About this task:
Here is the task for the records below: repeat exactly the lines from the one with "### Macro statistics" to the one with "- End-to-End tests performed", both included, and nothing else.

(Source texts of formatted documents)
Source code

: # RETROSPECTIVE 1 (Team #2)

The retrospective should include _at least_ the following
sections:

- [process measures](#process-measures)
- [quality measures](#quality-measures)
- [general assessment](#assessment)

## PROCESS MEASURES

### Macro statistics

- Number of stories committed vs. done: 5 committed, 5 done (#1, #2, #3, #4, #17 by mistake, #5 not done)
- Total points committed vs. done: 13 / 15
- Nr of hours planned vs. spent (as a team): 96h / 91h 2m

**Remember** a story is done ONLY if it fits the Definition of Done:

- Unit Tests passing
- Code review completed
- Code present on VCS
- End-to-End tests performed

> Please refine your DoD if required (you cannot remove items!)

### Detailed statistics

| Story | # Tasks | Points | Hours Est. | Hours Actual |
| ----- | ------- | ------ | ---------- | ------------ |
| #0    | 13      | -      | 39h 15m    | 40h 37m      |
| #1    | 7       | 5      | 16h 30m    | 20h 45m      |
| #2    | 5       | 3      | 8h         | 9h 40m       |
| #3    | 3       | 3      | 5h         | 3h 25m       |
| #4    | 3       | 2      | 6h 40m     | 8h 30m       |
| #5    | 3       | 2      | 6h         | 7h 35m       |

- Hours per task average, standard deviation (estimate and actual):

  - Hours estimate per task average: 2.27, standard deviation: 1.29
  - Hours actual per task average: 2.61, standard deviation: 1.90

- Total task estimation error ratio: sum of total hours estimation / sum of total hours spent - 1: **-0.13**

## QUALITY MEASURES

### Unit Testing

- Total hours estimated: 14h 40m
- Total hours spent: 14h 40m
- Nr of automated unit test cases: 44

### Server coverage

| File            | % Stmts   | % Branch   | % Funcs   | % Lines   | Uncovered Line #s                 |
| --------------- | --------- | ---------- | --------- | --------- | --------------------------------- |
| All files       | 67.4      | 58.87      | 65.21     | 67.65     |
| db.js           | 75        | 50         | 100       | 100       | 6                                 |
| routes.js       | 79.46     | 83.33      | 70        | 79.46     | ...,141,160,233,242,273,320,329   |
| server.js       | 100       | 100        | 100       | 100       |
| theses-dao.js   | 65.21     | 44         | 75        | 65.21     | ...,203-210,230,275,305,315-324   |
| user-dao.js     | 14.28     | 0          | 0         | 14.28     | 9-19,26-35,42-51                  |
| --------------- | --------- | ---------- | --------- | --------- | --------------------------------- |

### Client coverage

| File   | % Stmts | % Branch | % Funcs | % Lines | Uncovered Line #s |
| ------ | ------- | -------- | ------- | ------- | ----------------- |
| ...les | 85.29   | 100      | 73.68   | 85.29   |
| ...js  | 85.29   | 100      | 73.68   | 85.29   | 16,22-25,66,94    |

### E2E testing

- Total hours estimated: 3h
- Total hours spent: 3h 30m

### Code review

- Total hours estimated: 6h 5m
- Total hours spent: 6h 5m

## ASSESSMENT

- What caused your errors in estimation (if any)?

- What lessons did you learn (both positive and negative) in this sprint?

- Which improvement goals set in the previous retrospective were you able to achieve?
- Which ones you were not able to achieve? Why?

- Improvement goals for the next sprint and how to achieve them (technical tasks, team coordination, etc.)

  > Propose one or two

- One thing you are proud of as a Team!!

* * *

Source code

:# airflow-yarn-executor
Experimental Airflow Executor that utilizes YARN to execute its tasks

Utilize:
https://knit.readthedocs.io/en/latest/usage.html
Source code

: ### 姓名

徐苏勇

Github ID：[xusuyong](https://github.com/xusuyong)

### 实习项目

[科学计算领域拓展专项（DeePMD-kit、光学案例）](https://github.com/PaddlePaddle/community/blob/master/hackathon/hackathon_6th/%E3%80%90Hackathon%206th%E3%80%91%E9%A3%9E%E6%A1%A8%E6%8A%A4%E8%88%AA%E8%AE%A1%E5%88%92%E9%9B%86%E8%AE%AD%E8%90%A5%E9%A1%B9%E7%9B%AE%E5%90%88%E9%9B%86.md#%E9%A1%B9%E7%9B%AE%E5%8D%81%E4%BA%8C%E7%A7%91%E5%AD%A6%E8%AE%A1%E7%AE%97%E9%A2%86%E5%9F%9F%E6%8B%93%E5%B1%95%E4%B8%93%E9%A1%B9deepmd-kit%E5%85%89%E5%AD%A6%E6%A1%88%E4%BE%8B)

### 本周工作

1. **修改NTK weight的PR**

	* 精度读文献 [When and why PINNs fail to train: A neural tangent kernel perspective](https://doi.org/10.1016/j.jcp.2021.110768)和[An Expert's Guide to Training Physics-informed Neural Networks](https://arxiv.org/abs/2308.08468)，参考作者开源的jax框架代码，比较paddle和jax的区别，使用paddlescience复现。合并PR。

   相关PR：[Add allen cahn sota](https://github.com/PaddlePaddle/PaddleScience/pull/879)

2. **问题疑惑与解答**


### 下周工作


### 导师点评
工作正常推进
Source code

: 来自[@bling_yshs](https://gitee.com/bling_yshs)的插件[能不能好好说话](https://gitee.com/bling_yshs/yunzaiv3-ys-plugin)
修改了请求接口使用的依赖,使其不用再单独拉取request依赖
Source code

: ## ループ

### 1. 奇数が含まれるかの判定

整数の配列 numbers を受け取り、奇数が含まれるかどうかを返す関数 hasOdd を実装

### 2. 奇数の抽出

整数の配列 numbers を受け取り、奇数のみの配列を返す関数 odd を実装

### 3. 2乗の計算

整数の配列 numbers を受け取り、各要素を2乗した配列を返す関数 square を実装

Answer:
### Macro statistics

- Number of stories committed vs. done: 5 committed, 5 done (#1, #2, #3, #4, #17 by mistake, #5 not done)
- Total points committed vs. done: 13 / 15
- Nr of hours planned vs. spent (as a team): 96h / 91h 2m

**Remember** a story is done ONLY if it fits the Definition of Done:

- Unit Tests passing
- Code review completed
- Code present on VCS
- End-to-End tests performed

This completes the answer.